Parents are probably aware of and maybe even familiar with the plea, “Pay attention!” Children seem to think they already know all the answers (but maybe they just haven’t thought of the questions, yet). Teachers, likewise, may have to deal with inattentive students. I can only imagine preachers today wanting to shout it out to church members who are busy playing electronic games or texting someone on the electronic devices during the worship service.

“Pay attention!” is what the writer to the Hebrews is telling us, too! “Pay attention!”

“We must pay much closer attention to what we have heard, lest we drift away from it.” (Hebrews 2:1)

So, what have we heard (and learned)? 

John 3:16-18 is a great place to begin:

"For God so loved the world, that he gave his only Son, that whoever believes in him should not perish but have eternal life. For God did not send his Son into the world to condemn the world, but in order that the world might be saved through him. Whoever believes in him is not condemned, but whoever does not believe is condemned already, because he has not believed in the name of the only Son of God.”

The writer to the Hebrews said it well: “For since the message declared by angels proved to be reliable and every transgression or disobedience received a just retribution, how shall we escape if we neglect such a great salvation?” (Hebrews 2: 2-3a)

The fact of the matter is that we cannot and will never be able to escape what we owe God because of our disobedience in thought, word, and deed. We will never escape that anger. We will never be able to be truly free of the guilt we harbor because of our hatred, selfishness, pride, jealousy, indifference to God and to other people, our wastefulness and greed, and on inborn inclination to evil.
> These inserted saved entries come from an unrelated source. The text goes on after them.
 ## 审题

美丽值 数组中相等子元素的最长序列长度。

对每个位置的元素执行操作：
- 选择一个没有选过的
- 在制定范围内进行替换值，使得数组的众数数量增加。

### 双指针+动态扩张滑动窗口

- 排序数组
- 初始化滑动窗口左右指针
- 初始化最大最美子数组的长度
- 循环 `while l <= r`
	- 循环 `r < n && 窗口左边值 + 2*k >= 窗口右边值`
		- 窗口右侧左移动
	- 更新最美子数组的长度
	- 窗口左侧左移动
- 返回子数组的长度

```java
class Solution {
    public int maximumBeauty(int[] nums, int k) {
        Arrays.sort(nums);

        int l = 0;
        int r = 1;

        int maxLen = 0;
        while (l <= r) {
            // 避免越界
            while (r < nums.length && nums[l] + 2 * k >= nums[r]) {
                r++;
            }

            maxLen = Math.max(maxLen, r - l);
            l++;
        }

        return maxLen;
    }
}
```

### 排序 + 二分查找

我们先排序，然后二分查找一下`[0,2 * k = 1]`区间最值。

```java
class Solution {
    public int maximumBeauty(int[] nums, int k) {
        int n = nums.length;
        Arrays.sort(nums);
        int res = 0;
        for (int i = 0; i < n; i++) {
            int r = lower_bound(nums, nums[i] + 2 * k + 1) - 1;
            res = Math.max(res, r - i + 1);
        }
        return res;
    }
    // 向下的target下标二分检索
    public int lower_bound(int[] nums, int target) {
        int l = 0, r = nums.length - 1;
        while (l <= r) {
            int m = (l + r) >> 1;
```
I will always remember what an elderly lady once told me after I had preached on this text. She said that she didn’t need to hear “all that law and gospel stuff” because she knew Jesus was her Savior—so get on with the “good stuff” like the misdeeds of her neighbors. She missed the point of why we need to hear the full Word of God: Law and Gospel. We are and will always continue to struggle with temptations and sin until we reach heaven itself. Her action and attitude came close to “neglect(ing) such a great salvation.”

I keep returning to this statement: “It was declared at first by the Lord, and it was attested to us by those who heard, while God also bore witness by signs and wonders and various miracles and by gifts of the Holy Spirit distributed according to his will. (Hebrews 2: 3b-4)

The now barren cross, the empty tomb, the presently empty sky are reminders of what God has done and will do for us sinners. Jesus Christ, God’s Only-begotten Son is our Savior! He gave His life so that we could live forever with Him in heaven. This is the message Jesus shared with Nicodemus in John 3:16–18. This is the point of reference the writer to the Hebrews used in our reading, too!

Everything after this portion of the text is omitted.